A comprehensive audio catalog could be a competitive advantage for Reels — not to mention a feature that’s difficult for smaller apps to acquire due to the complicated nature of record label negotiations.

When TikTok users recently descended on rival apps upon news of a potential TikTok ban in the U.S., one of their chief complaints was the lack of good music or popular sounds. Some even republished their favorites under hashtags like #sounds or #TikToksounds in an effort to rebuild TikTok’s catalog via user-generated uploads.

Instagram understood the importance of music — not just editing tools, workflow and discovery — in helping its TikTok competitor thrive. TikTok, after all, has its own record label contracts — though the extent of those deals haven’t been widely published.

“We think it’s really important to honor the rights of the music labels — and that’s one we’ve been working on for years now,” said Instagram head of Product, Vishal Shah. “We’re launching Reels now in countries where we have rights. We think that the catalog is quite deep and it has some unique content that you can’t really find, at that depth, in other platforms. At the same time, we wanted to make sure that all the restrictions that we needed to put in place — whether that was on the country basis or what could people download and use and remix etc. — were all built into the product from from day one. That’s something we’ve been working with the labels on and was an important consideration in the launch,” he added.

What he didn’t mention is that Instagram’s music industry relationships aren’t only with the record labels. The company has deals with other publishers and independents as well, which have been part of the company’s ongoing partnership efforts and strategic negotiations that are helping fuel other Facebook products, like the recent launch of Music Videos. 

Image Credits: Instagram

Using Reels is easy because it’s built into the Instagram Camera that people already know how to use. To create a new Reel, you’ll select the option at the bottom of the Instagram Camera, next to Story. The editing tools then pop up on the left side of the screen, which is where you’ll find the AR effects and other options, like the timer, speed and align features.

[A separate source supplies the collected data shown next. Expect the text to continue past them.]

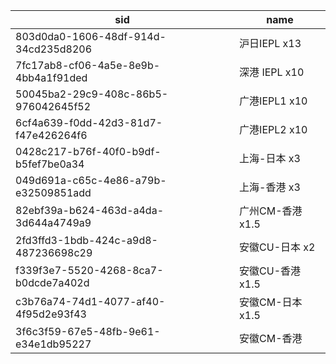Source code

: | sid                                | name            |
|------------------------------------|-----------------|
| 803d0da0-1606-48df-914d-34cd235d8206 | 沪日IEPL x13    |
| 7fc17ab8-cf06-4a5e-8e9b-4bb4a1f91ded | 深港 IEPL x10   |
| 50045ba2-29c9-408c-86b5-976042645f52 | 广港IEPL1 x10   |
| 6cf4a639-f0dd-42d3-81d7-f47e426264f6 | 广港IEPL2 x10   |
| 0428c217-b76f-40f0-b9df-b5fef7be0a34 | 上海-日本 x3     |
| 049d691a-c65c-4e86-a79b-e32509851add | 上海-香港 x3     |
| 82ebf39a-b624-463d-a4da-3d644a4749a9 | 广州CM-香港 x1.5 |
| 2fd3ffd3-1bdb-424c-a9d8-487236698c29 | 安徽CU-日本 x2   |
| f339f3e7-5520-4268-8ca7-b0dcde7a402d | 安徽CU-香港 x1.5 |
| c3b76a74-74d1-4077-af40-4f95d2e93f43 | 安徽CM-日本 x1.5 |
| 3f6c3f59-67e5-48fb-9e61-e34e1db95227 | 安徽CM-香港     |
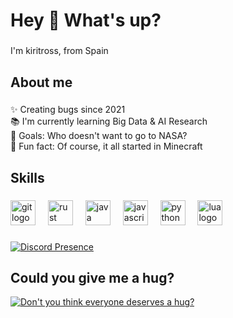 <h1 align="left">Hey 👋 What's up?</h1>

###

<p align="left">I'm kiritross, from Spain</p>

###

<h2 align="left">About me</h2>

###

<p align="left">✨ Creating bugs since 2021<br>📚 I'm currently learning Big Data & AI Research<br>🎯 Goals: Who doesn't want to go to NASA?<br>🎲 Fun fact: Of course, it all started in Minecraft</p>

###

<h2 align="left">Skills</h2>

###

<div align="left">
  <img src="https://cdn.jsdelivr.net/gh/devicons/devicon/icons/git/git-original.svg" height="40" alt="git logo"  />
  <img width="12" />
  <img src="https://raw.githubusercontent.com/lecepin/rust-logo/main/images/1659954066483.png" height="40" alt="rust logo"  />
  <img width="12" />
  <img src="https://cdn.jsdelivr.net/gh/devicons/devicon/icons/java/java-original.svg" height="40" alt="java logo"  />
  <img width="12" />
  <img src="https://cdn.jsdelivr.net/gh/devicons/devicon/icons/javascript/javascript-original.svg" height="40" alt="javascript logo"  />
  <img width="12" />
  <img src="https://cdn.jsdelivr.net/gh/devicons/devicon/icons/python/python-original.svg" height="40" alt="python logo"  />
  <img width="12" />
  <img src="https://cdn.jsdelivr.net/gh/devicons/devicon/icons/lua/lua-original.svg" height="40" alt="lua logo"  />
</div>

###

[![Discord Presence](https://lanyard.cnrad.dev/api/630070982190825512)](https://discord.com/users/630070982190825512)

## Could you give me a hug?

<a href="http://huggle.jdf2.org/hug/kiritross">
     <img src="https://huggle.jdf2.org/sig/kiritross.png" alt="Don't you think everyone deserves a hug?">
</a>
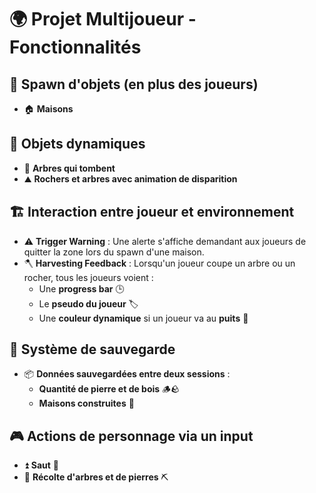 # 🌍 Projet Multijoueur - Fonctionnalités

## 🚀 Spawn d'objets (en plus des joueurs)
- 🏠 **Maisons**

## 🔄 Objets dynamiques
- 🌳 **Arbres qui tombent**
- ⛰️ **Rochers et arbres avec animation de disparition**

## 🏗️ Interaction entre joueur et environnement
- ⚠️ **Trigger Warning** : Une alerte s'affiche demandant aux joueurs de quitter la zone lors du spawn d'une maison.
- 🪓 **Harvesting Feedback** : Lorsqu'un joueur coupe un arbre ou un rocher, tous les joueurs voient :
  - Une **progress bar** 🕒
  - Le **pseudo du joueur** 🏷️
  - Une **couleur dynamique** si un joueur va au **puits** 🚰

## 💾 Système de sauvegarde
- 📦 **Données sauvegardées entre deux sessions** :
  - **Quantité de pierre et de bois** 🪵🪨
  - **Maisons construites** 🏡

## 🎮 Actions de personnage via un input
- ⏫ **Saut** 🦘
- 🌲 **Récolte d'arbres et de pierres** ⛏️

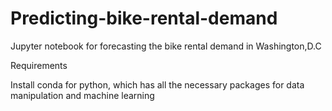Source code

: # Predicting-bike-rental-demand
Jupyter notebook for forecasting the bike rental demand in Washington,D.C

Requirements

Install conda for python, which has all the necessary packages for data manipulation and machine learning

Like other Instagram posts, Reels can be saved to Drafts while they’re a work in progress. When ready to go live, Reels can be pushed out across key surfaces in the app — including Stories, Stories with Close Friends only or as a DM. If you have a public Instagram account, you also can publish Reels to the wider Instagram audience, which will discover them within a new space in Explore.

Image Credits: Instagram

Reels can also be captioned and hashtagged, and friends can be tagged — allowing Instagram to leverage the size and scale of its user base to help the new feature go viral. If Reels are published to Stories, they’ll disappear in 24 hours. Otherwise, Reels will continue to live on in a new tab on users’ profiles.

To watch Reels from Explore, users are presented in a vertical feed personalized to your interests, similar to TikTok. “Featured” Reels are those chosen by Instagram to guide users to original content and will be labeled accordingly.

Overall, what Instagram has built isn’t all that differentiated from TikTok. But nor is it a direct clone.

Instead, Instagram has turned the entirety of the TikTok experience into a single feature among many others within its own app. That’s been a formula for success in the past — Instagram Stories is now bigger than all of Snapchat, for instance.

But TikTok has built something that may not be as easily replicated: a community of users who started their social media lives with underage accounts on Musical.ly. They grew up with the app, lived through the TikTok rebranding and now may see no need to switch — unless TikTok actually does disappear.